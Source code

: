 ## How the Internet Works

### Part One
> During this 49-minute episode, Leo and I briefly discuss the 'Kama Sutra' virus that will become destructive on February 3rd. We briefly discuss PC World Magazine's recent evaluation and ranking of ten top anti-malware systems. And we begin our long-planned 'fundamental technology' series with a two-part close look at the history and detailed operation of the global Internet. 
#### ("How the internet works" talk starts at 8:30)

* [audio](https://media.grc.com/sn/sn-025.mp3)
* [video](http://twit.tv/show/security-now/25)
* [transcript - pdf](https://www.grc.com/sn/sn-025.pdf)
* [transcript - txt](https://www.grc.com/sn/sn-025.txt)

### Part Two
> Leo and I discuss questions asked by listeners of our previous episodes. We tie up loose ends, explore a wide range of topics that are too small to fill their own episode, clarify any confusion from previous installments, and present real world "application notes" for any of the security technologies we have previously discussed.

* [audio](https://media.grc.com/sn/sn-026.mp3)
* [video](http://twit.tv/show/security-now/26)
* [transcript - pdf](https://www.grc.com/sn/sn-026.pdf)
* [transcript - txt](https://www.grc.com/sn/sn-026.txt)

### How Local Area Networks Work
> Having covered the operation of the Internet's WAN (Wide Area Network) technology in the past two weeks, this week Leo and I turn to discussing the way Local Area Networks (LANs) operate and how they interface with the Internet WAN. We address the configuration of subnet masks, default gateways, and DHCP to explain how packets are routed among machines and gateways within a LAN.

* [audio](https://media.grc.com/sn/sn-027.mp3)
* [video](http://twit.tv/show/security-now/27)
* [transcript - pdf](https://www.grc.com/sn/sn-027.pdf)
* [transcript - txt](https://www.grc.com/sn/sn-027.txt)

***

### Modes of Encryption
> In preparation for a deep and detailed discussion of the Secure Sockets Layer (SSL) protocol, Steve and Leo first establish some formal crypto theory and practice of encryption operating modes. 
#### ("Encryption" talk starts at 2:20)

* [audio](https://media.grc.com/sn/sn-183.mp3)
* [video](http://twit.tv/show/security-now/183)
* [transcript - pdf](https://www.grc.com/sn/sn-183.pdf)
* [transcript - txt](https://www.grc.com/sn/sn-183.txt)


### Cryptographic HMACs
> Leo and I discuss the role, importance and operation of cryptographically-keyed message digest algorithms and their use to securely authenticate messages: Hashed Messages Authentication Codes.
+++
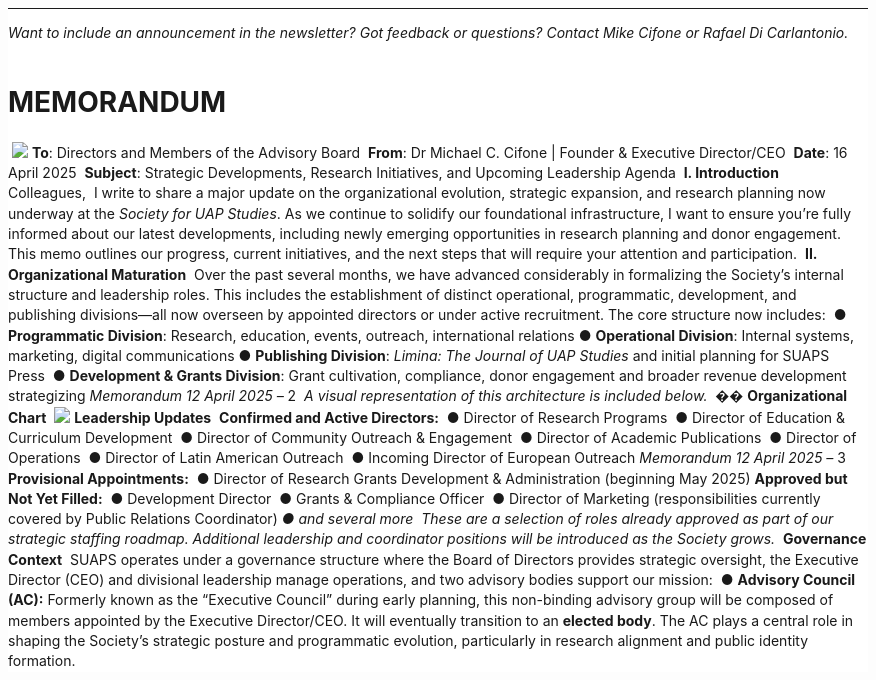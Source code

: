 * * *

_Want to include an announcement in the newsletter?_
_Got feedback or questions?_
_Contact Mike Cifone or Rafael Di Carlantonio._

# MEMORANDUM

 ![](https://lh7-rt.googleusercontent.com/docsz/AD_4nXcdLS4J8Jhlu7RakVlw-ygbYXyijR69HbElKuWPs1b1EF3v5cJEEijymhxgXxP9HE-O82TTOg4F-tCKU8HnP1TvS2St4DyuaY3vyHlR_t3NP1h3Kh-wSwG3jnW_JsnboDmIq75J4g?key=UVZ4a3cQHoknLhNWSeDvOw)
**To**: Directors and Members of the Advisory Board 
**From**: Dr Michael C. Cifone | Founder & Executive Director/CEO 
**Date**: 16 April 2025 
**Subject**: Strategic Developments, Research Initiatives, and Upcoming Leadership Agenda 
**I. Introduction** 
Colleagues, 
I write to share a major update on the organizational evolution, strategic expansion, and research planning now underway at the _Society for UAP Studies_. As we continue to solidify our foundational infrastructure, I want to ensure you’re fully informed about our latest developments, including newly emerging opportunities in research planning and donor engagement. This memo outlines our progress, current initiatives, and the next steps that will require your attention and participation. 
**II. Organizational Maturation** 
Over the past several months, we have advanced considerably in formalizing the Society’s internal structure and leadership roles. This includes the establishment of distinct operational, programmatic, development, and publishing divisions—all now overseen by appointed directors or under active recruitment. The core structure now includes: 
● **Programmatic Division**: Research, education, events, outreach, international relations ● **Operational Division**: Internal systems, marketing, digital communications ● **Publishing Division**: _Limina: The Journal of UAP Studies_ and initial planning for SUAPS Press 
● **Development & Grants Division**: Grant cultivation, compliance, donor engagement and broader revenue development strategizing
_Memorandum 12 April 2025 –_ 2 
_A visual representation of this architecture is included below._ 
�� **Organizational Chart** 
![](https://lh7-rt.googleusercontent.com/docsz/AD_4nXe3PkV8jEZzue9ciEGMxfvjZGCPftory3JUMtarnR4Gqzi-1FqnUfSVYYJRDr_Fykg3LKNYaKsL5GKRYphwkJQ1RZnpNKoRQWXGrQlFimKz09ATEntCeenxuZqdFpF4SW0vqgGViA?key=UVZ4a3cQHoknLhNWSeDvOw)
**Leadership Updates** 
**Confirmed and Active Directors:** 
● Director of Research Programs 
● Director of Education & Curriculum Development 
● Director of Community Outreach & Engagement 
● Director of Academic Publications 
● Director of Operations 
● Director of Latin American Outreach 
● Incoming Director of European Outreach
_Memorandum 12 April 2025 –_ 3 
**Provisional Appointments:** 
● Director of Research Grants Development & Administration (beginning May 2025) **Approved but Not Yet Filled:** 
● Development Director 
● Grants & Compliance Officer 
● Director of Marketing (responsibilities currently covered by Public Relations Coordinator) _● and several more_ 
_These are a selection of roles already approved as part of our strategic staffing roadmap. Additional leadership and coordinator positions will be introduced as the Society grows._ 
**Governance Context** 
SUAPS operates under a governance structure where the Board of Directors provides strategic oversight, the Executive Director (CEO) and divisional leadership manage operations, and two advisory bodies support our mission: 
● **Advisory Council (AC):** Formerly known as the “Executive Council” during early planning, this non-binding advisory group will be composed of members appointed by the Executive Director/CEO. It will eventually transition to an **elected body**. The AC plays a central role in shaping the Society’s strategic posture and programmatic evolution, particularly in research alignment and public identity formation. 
+++
> _Task prompt_:
Take every line from the data above that holds "talk" and copy it out.

> _Answer to this task_:
#### ("How the internet works" talk starts at 8:30)
#### ("Encryption" talk starts at 2:20)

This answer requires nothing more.